REQUIRED WORK:
Starting at the top of the entries below, write out each line up to and including the one containing "variables is viewed". Leave the pictures out.

★ ★ ★

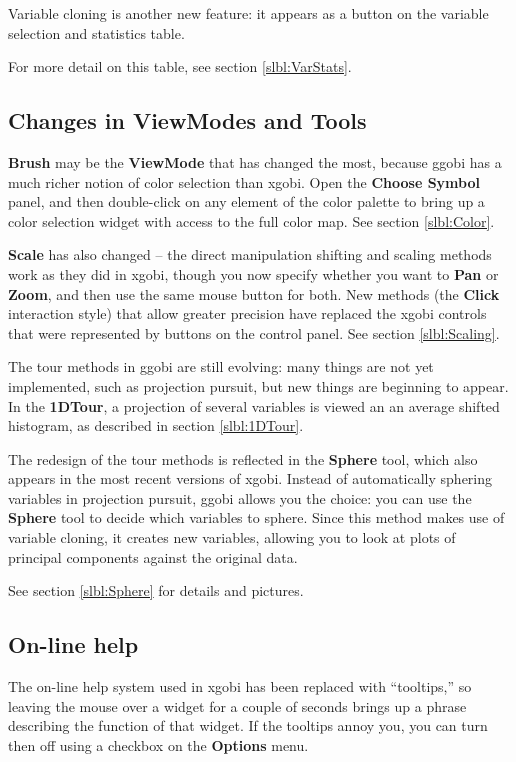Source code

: \documentclass[11pt]{article}
\begin{document}
Variable cloning is another new feature: it appears as a button
on the variable selection and statistics table.

For more detail on this table, see section \ref{slbl:VarStats}.

\subsection{Changes in ViewModes and Tools}

{\bf Brush} may be the {\bf ViewMode} that has changed the most,
because ggobi has a much richer notion of color selection than
xgobi.  Open the {\bf Choose Symbol} panel, and then double-click on
any element of the color palette to bring up a color selection widget
with access to the full color map.  See section \ref{slbl:Color}.

{\bf Scale} has also changed -- the direct manipulation shifting and
scaling methods work as they did in xgobi, though you now specify
whether you want to {\bf Pan} or {\bf Zoom}, and then use the same
mouse button for both.  New methods (the {\bf Click} interaction
style) that allow greater precision have replaced the xgobi controls
that were represented by buttons on the control panel.  See section
\ref{slbl:Scaling}.

The tour methods in ggobi are still evolving:  many things are not
yet implemented, such as projection pursuit, but new things are
beginning to appear.  In the {\bf 1DTour}, a projection of several
variables is viewed an an average shifted histogram, as described
in section \ref{slbl:1DTour}.

The redesign of the tour methods is reflected in the {\bf Sphere}
tool, which also appears in the most recent versions of xgobi.
Instead of automatically sphering variables in projection pursuit,
ggobi allows you the choice:  you can use the {\bf Sphere} tool to
decide which variables to sphere.  Since this method makes use of
variable cloning, it creates new variables, allowing you to look at
plots of principal components against the original data.

See section \ref{slbl:Sphere} for details and pictures.

\subsection{On-line help}

The on-line help system used in xgobi has been replaced with
``tooltips,'' so leaving the mouse over a widget for a couple of
seconds brings up a phrase describing the function of that widget.
If the tooltips annoy you, you can turn then off using a
checkbox on the {\bf Options} menu.
\end{document}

★ ★ ★

OUTPUT FOR THIS TASK:
Source code

: \documentclass[11pt]{article}
\begin{document}
Variable cloning is another new feature: it appears as a button
on the variable selection and statistics table.

For more detail on this table, see section \ref{slbl:VarStats}.

\subsection{Changes in ViewModes and Tools}

{\bf Brush} may be the {\bf ViewMode} that has changed the most,
because ggobi has a much richer notion of color selection than
xgobi.  Open the {\bf Choose Symbol} panel, and then double-click on
any element of the color palette to bring up a color selection widget
with access to the full color map.  See section \ref{slbl:Color}.

{\bf Scale} has also changed -- the direct manipulation shifting and
scaling methods work as they did in xgobi, though you now specify
whether you want to {\bf Pan} or {\bf Zoom}, and then use the same
mouse button for both.  New methods (the {\bf Click} interaction
style) that allow greater precision have replaced the xgobi controls
that were represented by buttons on the control panel.  See section
\ref{slbl:Scaling}.

The tour methods in ggobi are still evolving:  many things are not
yet implemented, such as projection pursuit, but new things are
beginning to appear.  In the {\bf 1DTour}, a projection of several
variables is viewed an an average shifted histogram, as described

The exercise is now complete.